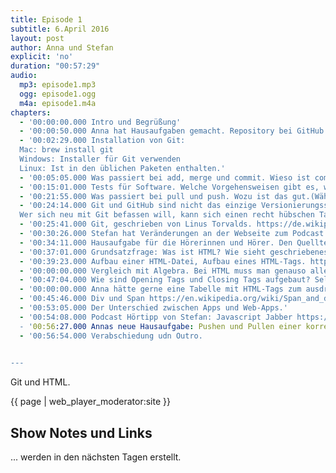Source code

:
```yaml
---
title: Episode 1
subtitle: 6.April 2016
layout: post
author: Anna und Stefan
explicit: 'no'
duration: "00:57:29"
audio:
  mp3: episode1.mp3
  ogg: episode1.ogg
  m4a: episode1.m4a
chapters:
  - '00:00:00.000 Intro und Begrüßung'
  - '00:00:50.000 Anna hat Hausaufgaben gemacht. Repository bei GitHub erstellen. Pushen und pullen. Das hat sie über Gui geschafft, nicht aber über Kommandozeile, weil sie an der Installation von Git gescheitert ist. (Inzwischen hat sie es geschafft, Git zu installieren). Anna plant, dass sie zum Programmieren lernen nicht MacOS, sondern Linux verwenden wird, da ihr das vertrauter ist.'
  - '00:02:29.000 Installation von Git: 
  Mac: brew install git
  Windows: Installer für Git verwenden
  Linux: Ist in den üblichen Paketen enthalten.'
  - '00:05:05.000 Was passiert bei add, merge und commit. Wieso ist commit etwas anderes als save.'
  - '00:15:01.000 Tests für Software. Welche Vorgehensweisen gibt es, wofür sind sie gut.'
  - '00:21:55.000 Was passiert bei pull und push. Wozu ist das gut.(Während Stefan gleichzeitig von der Aufnahmetechnik getrollt wird und sich verzögert hört.)'
  - '00:24:14.000 Git und GitHub sind nicht das einzige Versionierungssystem/die einzige Plattform, die man für Programmierprojekte nutzen kann, die Vorgehensweise ist aber überall ähnlich.
  Wer sich neu mit Git befassen will, kann sich einen recht hübschen Talk dazu anschauen: Git For Ages 4 And Up. https://www.youtube.com/watch?v=1ffBJ4sVUb4 '
  - '00:25:41.000 Git, geschrieben von Linus Torvalds. https://de.wikipedia.org/wiki/Linus_Torvalds Git ist ein dezentrales Versionierungssystem. Sabotage ist zwar möglich, sich selbst Sachen kaputt machen ist ziemlich schwierig. Vorteil eines dezentralen Systems: man kann unabhängig vom Rechner arbeiten. Dadurch sind internationale Projekte zum Beispiel sehr einfach.'
  - '00:30:26.000 Stefan hat Veränderungen an der Webseite zum Podcast vorgenommen und beschreibt, was er gemacht hat. Zum Beispiel gibt es die Audiodateien jetzt in drei verschiedenen Formaten. Die Seite selbst ist jetzt https. Der Feed ist bei iTunes. Im Zusammenhang mit HTML nochmal der Verweis auf HTML lernen mit Free Code Camp. https://www.freecodecamp.com/'
  - '00:34:11.000 Hausaufgabe für die Hörerinnen und Hörer. Den Quelltext des RSS-Feeds von Aua Uff Code herunterladen und sich anschauen, wie der aufgebaut ist. Anna steht auf der Leitung. Stefan erklärt gewohnt verständlich, wie's geht.'
  - '00:37:01.000 Grundsatzfrage: Was ist HTML? Wie sieht geschriebenes HTML aus? Stefan fasst einfach in Worte, was Anna nur umständlich beschreiben kann. '
  - '00:39:23.000 Aufbau einer HTML-Datei, Aufbau eines HTML-Tags. https://de.wikipedia.org/wiki/Hypertext_Markup_Language https://de.wikipedia.org/wiki/Tag_(Informatik) (Anna hatte offenbar schon wieder alles vergessen was sie bei Freecodecamp gelernt hat, was ihr jetzt beim Shownotes schreiben wieder auffällt.)'
  - '00:00:00.000 Vergleich mit Algebra. Bei HTML muss man genauso alle geöffneten Tags schließen, wie man in der Algebra alle geöffnteten Klammern wieder schließt. Zur besseren Sichtbarkeit schreibt man verschiedene Ebenen in HTML mit Einrückung. Dem HTML ist die Zahl der Leerzeichen egal. Es kennt Leerzeichen, aber nicht deren Anzahl. Einrückung um 2 Leerzeichen findet Stefan gut sichtbar. Das ist auch eine Konvention in Ruby.'
  - '00:47:04.000 Wie sind Opening Tags und Closing Tags aufgebaut? Selbstschließende Tags. Es gibt gar nicht so viele Tags. Nur ca. 36.'
  - '00:00:00.000 Anna hätte gerne eine Tabelle mit HTML-Tags zum ausdrucken udn an dei Wand hängen. Davon gibt es unzählige im Netz. Seiten, die zwar keine Tag-Tabellen haben, aber trotzdem anschauenswert sind: 1. Sehr ausführliches HTML-Tutorial: W 3 Schools http://www.w3schools.com/ 2. Übersicht zu sehr vielen Programmiersprachen, deren Eigenheiten und Unterschieden: Learn X In Y Minutes https://learnxinyminutes.com/ Stefan schlägt vor, besser bei Bedarf zu lernen, als auf Vorrat udn besser sebst Notizen zumachen, als andere Leute noizen zu nehmen, da man dann die Reihenfolge des eigenen Vorgehens dokumentiert und nicht durch anderer Leute Vorgehensweise durcheinandergebracht wird.'
  - '00:45:46.000 Div und Span https://en.wikipedia.org/wiki/Span_and_div'
  - '00:53:05.000 Der Unterschied zwischen Apps und Web-Apps.'
  - '00:54:08.000 Podcast Hörtipp von Stefan: Javascript Jabber https://itunes.apple.com/us/podcast/javascript-jabber/id496893300?mt=2 Auf Twitter: @jsjabber
  - '00:56:27.000 Annas neue Hausaufgabe: Pushen und Pullen einer korrekten HTML-Datei über Kommandozeile.
  - '00:56:54.000 Verabschiedung udn Outro.
  

---
```


Git und HTML.

{{ page | web_player_moderator:site }}

## Show Notes und Links

  ... werden in den nächsten Tagen erstellt.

▶ **Exercise goal**
The entries are to be transcribed in full. Their pictures are not.

▶ **Expected answer**
Source code

:
```yaml
---
title: Episode 1
subtitle: 6.April 2016
layout: post
author: Anna und Stefan
explicit: 'no'
duration: "00:57:29"
audio:
  mp3: episode1.mp3
  ogg: episode1.ogg
  m4a: episode1.m4a
chapters:
  - '00:00:00.000 Intro und Begrüßung'
  - '00:00:50.000 Anna hat Hausaufgaben gemacht. Repository bei GitHub erstellen. Pushen und pullen. Das hat sie über Gui geschafft, nicht aber über Kommandozeile, weil sie an der Installation von Git gescheitert ist. (Inzwischen hat sie es geschafft, Git zu installieren). Anna plant, dass sie zum Programmieren lernen nicht MacOS, sondern Linux verwenden wird, da ihr das vertrauter ist.'
  - '00:02:29.000 Installation von Git: 
  Mac: brew install git
  Windows: Installer für Git verwenden
  Linux: Ist in den üblichen Paketen enthalten.'
  - '00:05:05.000 Was passiert bei add, merge und commit. Wieso ist commit etwas anderes als save.'
  - '00:15:01.000 Tests für Software. Welche Vorgehensweisen gibt es, wofür sind sie gut.'
  - '00:21:55.000 Was passiert bei pull und push. Wozu ist das gut.(Während Stefan gleichzeitig von der Aufnahmetechnik getrollt wird und sich verzögert hört.)'
  - '00:24:14.000 Git und GitHub sind nicht das einzige Versionierungssystem/die einzige Plattform, die man für Programmierprojekte nutzen kann, die Vorgehensweise ist aber überall ähnlich.
  Wer sich neu mit Git befassen will, kann sich einen recht hübschen Talk dazu anschauen: Git For Ages 4 And Up. https://www.youtube.com/watch?v=1ffBJ4sVUb4 '
  - '00:25:41.000 Git, geschrieben von Linus Torvalds. https://de.wikipedia.org/wiki/Linus_Torvalds Git ist ein dezentrales Versionierungssystem. Sabotage ist zwar möglich, sich selbst Sachen kaputt machen ist ziemlich schwierig. Vorteil eines dezentralen Systems: man kann unabhängig vom Rechner arbeiten. Dadurch sind internationale Projekte zum Beispiel sehr einfach.'
  - '00:30:26.000 Stefan hat Veränderungen an der Webseite zum Podcast vorgenommen und beschreibt, was er gemacht hat. Zum Beispiel gibt es die Audiodateien jetzt in drei verschiedenen Formaten. Die Seite selbst ist jetzt https. Der Feed ist bei iTunes. Im Zusammenhang mit HTML nochmal der Verweis auf HTML lernen mit Free Code Camp. https://www.freecodecamp.com/'
  - '00:34:11.000 Hausaufgabe für die Hörerinnen und Hörer. Den Quelltext des RSS-Feeds von Aua Uff Code herunterladen und sich anschauen, wie der aufgebaut ist. Anna steht auf der Leitung. Stefan erklärt gewohnt verständlich, wie's geht.'
  - '00:37:01.000 Grundsatzfrage: Was ist HTML? Wie sieht geschriebenes HTML aus? Stefan fasst einfach in Worte, was Anna nur umständlich beschreiben kann. '
  - '00:39:23.000 Aufbau einer HTML-Datei, Aufbau eines HTML-Tags. https://de.wikipedia.org/wiki/Hypertext_Markup_Language https://de.wikipedia.org/wiki/Tag_(Informatik) (Anna hatte offenbar schon wieder alles vergessen was sie bei Freecodecamp gelernt hat, was ihr jetzt beim Shownotes schreiben wieder auffällt.)'
  - '00:00:00.000 Vergleich mit Algebra. Bei HTML muss man genauso alle geöffneten Tags schließen, wie man in der Algebra alle geöffnteten Klammern wieder schließt. Zur besseren Sichtbarkeit schreibt man verschiedene Ebenen in HTML mit Einrückung. Dem HTML ist die Zahl der Leerzeichen egal. Es kennt Leerzeichen, aber nicht deren Anzahl. Einrückung um 2 Leerzeichen findet Stefan gut sichtbar. Das ist auch eine Konvention in Ruby.'
  - '00:47:04.000 Wie sind Opening Tags und Closing Tags aufgebaut? Selbstschließende Tags. Es gibt gar nicht so viele Tags. Nur ca. 36.'
  - '00:00:00.000 Anna hätte gerne eine Tabelle mit HTML-Tags zum ausdrucken udn an dei Wand hängen. Davon gibt es unzählige im Netz. Seiten, die zwar keine Tag-Tabellen haben, aber trotzdem anschauenswert sind: 1. Sehr ausführliches HTML-Tutorial: W 3 Schools http://www.w3schools.com/ 2. Übersicht zu sehr vielen Programmiersprachen, deren Eigenheiten und Unterschieden: Learn X In Y Minutes https://learnxinyminutes.com/ Stefan schlägt vor, besser bei Bedarf zu lernen, als auf Vorrat udn besser sebst Notizen zumachen, als andere Leute noizen zu nehmen, da man dann die Reihenfolge des eigenen Vorgehens dokumentiert und nicht durch anderer Leute Vorgehensweise durcheinandergebracht wird.'
  - '00:45:46.000 Div und Span https://en.wikipedia.org/wiki/Span_and_div'
  - '00:53:05.000 Der Unterschied zwischen Apps und Web-Apps.'
  - '00:54:08.000 Podcast Hörtipp von Stefan: Javascript Jabber https://itunes.apple.com/us/podcast/javascript-jabber/id496893300?mt=2 Auf Twitter: @jsjabber
  - '00:56:27.000 Annas neue Hausaufgabe: Pushen und Pullen einer korrekten HTML-Datei über Kommandozeile.
  - '00:56:54.000 Verabschiedung udn Outro.
  

---
```


Git und HTML.

{{ page | web_player_moderator:site }}

## Show Notes und Links

  ... werden in den nächsten Tagen erstellt.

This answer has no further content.